Items from a dataset:
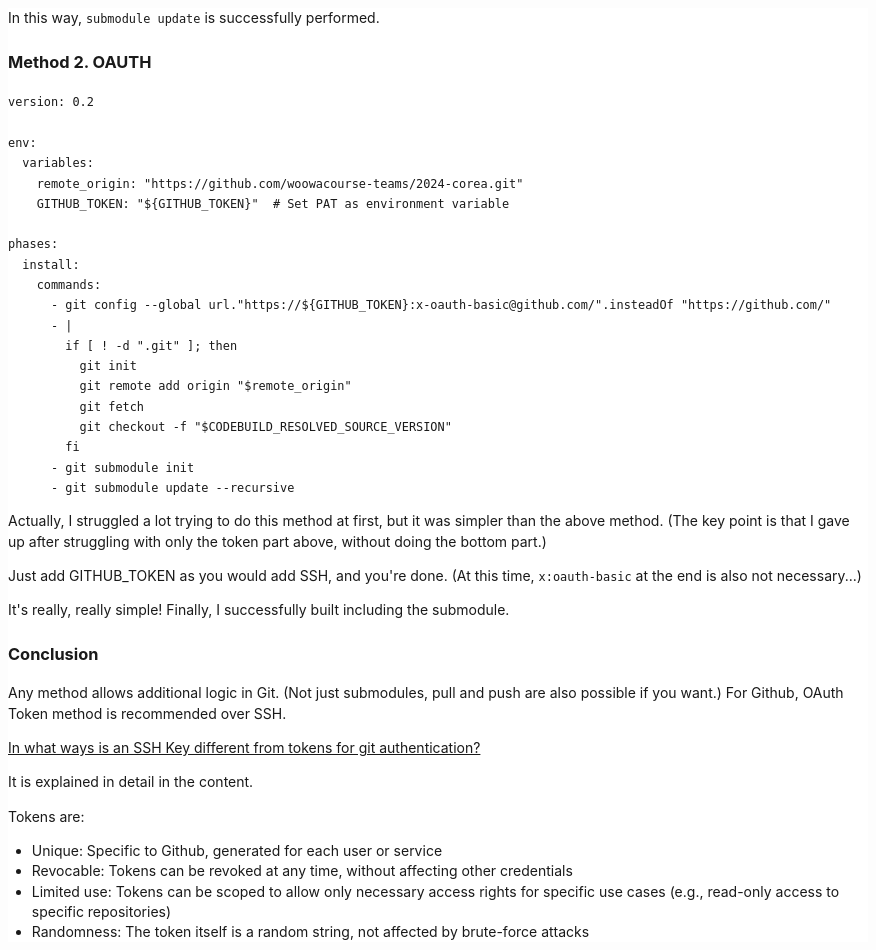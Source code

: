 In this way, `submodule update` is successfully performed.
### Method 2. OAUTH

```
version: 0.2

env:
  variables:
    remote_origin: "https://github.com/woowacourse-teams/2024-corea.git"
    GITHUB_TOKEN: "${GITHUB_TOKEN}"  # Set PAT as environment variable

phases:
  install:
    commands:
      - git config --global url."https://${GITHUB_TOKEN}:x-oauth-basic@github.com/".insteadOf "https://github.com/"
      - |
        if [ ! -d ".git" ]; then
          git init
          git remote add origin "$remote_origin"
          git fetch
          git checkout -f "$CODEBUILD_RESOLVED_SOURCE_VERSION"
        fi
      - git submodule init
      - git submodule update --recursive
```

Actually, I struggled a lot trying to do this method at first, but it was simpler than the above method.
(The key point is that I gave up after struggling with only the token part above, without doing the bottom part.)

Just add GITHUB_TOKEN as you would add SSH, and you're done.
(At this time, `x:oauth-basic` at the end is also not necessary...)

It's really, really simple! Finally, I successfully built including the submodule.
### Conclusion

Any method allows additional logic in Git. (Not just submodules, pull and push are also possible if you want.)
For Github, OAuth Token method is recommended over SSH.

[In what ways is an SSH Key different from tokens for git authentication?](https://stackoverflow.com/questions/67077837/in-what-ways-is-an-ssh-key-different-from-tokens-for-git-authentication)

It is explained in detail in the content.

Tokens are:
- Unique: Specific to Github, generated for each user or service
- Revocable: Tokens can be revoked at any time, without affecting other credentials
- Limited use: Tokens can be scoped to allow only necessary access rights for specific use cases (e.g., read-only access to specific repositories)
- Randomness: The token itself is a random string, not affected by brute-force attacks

--

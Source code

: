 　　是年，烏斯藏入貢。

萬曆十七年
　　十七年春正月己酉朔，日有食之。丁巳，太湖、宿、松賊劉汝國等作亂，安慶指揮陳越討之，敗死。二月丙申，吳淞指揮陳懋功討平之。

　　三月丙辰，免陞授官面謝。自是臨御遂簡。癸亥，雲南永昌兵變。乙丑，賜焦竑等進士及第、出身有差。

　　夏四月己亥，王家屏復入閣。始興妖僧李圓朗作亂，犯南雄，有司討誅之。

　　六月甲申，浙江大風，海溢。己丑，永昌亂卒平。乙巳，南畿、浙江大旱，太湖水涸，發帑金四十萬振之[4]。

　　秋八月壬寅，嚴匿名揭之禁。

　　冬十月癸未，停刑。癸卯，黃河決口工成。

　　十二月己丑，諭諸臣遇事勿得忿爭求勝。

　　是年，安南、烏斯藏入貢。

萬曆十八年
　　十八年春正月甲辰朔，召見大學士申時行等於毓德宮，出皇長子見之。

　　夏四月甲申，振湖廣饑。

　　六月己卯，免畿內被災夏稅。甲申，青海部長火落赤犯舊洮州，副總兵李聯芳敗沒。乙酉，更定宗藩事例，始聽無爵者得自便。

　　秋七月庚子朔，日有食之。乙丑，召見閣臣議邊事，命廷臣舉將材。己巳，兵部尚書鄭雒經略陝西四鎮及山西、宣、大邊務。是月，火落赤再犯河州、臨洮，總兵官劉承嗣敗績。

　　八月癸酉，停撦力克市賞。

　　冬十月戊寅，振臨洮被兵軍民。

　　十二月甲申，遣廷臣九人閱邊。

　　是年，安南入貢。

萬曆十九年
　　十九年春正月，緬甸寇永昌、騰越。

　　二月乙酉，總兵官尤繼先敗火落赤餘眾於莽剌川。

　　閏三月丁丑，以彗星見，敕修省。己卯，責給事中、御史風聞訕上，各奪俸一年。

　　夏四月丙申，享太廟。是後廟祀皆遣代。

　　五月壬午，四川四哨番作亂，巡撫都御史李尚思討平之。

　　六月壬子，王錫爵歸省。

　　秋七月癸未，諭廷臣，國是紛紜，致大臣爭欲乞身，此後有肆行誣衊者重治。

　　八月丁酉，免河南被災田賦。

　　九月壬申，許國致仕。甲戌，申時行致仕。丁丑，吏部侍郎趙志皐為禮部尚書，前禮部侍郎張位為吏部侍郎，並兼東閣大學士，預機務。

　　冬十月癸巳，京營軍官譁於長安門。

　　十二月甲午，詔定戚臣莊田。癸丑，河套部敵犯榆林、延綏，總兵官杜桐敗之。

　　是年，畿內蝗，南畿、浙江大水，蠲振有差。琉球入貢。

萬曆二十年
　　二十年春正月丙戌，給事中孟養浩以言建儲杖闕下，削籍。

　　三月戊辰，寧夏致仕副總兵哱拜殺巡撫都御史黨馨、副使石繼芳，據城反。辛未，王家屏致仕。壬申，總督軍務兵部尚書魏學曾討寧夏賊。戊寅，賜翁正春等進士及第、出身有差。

* [Exercise prompt] Look through the entries above and find each line where the word "also" occurs; copy those lines.

* [Answer below]
(At this time, `x:oauth-basic` at the end is also not necessary...)
Any method allows additional logic in Git. (Not just submodules, pull and push are also possible if you want.)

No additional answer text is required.